1 Main Circuit (1MC) is the shipboard public address circuits on United States Navy and United States Coast Guard vessels. This provides a means of transmitting general information and orders to all internal ship spaces and topside areas, and is loud enough that all embarked personnel are (normally) able to hear it. It is used to put out general information to the ship's crew on a regular basis each day. The system consists of an amplifier-oscillator group which is located in the IC/gyro room, a microphone control station, portable microphones at each control station and loudspeakers located throughout the ship. Control stations for the 1MC announcing system are located at the pilot house, OOD stations on the quarterdecks, aft steering and Damage Control Central area.

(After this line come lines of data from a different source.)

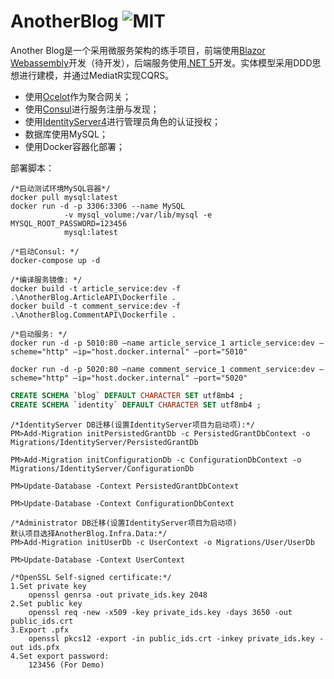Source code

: # AnotherBlog ![MIT](https://img.shields.io/github/license/yrz1994/AnotherBlog)

Another Blog是一个采用微服务架构的练手项目，前端使用[Blazor Webassembly](https://dotnet.microsoft.com/apps/aspnet/web-apps/blazor)开发（待开发），后端服务使用[.NET 5](https://dotnet.microsoft.com/download/dotnet/5.0)开发。实体模型采用DDD思想进行建模，并通过MediatR实现CQRS。

 - 使用[Ocelot](https://github.com/ThreeMammals/Ocelot)作为聚合网关；
 - 使用[Consul](https://www.consul.io/)进行服务注册与发现；
 - 使用[IdentityServer4](https://github.com/IdentityServer/IdentityServer4/blob/main/docs/index.rst)进行管理员角色的认证授权；
 - 数据库使用MySQL；
 - 使用Docker容器化部署；

部署脚本：
```
/*启动测试环境MySQL容器*/
docker pull mysql:latest
docker run -d -p 3306:3306 --name MySQL 
			-v mysql_volume:/var/lib/mysql -e MYSQL_ROOT_PASSWORD=123456
			mysql:latest

/*启动Consul: */
docker-compose up -d

/*编译服务镜像: */
docker build -t article_service:dev -f .\AnotherBlog.ArticleAPI\Dockerfile .
docker build -t comment_service:dev -f .\AnotherBlog.CommentAPI\Dockerfile .

/*启动服务: */
docker run -d -p 5010:80 —name article_service_1 article_service:dev —scheme="http" —ip="host.docker.internal" —port="5010"

docker run -d -p 5020:80 —name comment_service_1 comment_service:dev —scheme="http" —ip="host.docker.internal" —port="5020"
```

```sql
CREATE SCHEMA `blog` DEFAULT CHARACTER SET utf8mb4 ;
CREATE SCHEMA `identity` DEFAULT CHARACTER SET utf8mb4 ;
```

```
/*IdentityServer DB迁移(设置IdentityServer项目为启动项):*/
PM>Add-Migration initPersistedGrantDb -c PersistedGrantDbContext -o Migrations/IdentityServer/PersistedGrantDb

PM>Add-Migration initConfigurationDb -c ConfigurationDbContext -o Migrations/IdentityServer/ConfigurationDb

PM>Update-Database -Context PersistedGrantDbContext

PM>Update-Database -Context ConfigurationDbContext

/*Administrator DB迁移(设置IdentityServer项目为启动项) 
默认项目选择AnotherBlog.Infra.Data:*/
PM>Add-Migration initUserDb -c UserContext -o Migrations/User/UserDb

PM>Update-Database -Context UserContext
```

```
/*OpenSSL Self-signed certificate:*/
1.Set private key
	openssl genrsa -out private_ids.key 2048
2.Set public key
	openssl req -new -x509 -key private_ids.key -days 3650 -out public_ids.crt
3.Export .pfx
	openssl pkcs12 -export -in public_ids.crt -inkey private_ids.key -out ids.pfx
4.Set export password:
	123456 (For Demo)
```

During an incident involving a casualty, the 1MC is a communication tool used by DCAs (damage control assistants) to keep ship members alerted and informed of casualty location area, status, and incident response efforts by the DC organization.

The 1MC is divided into smaller sub-circuits, such as officer's quarters and topside. At the option of the officer of the deck, some details are not passed on certain circuits.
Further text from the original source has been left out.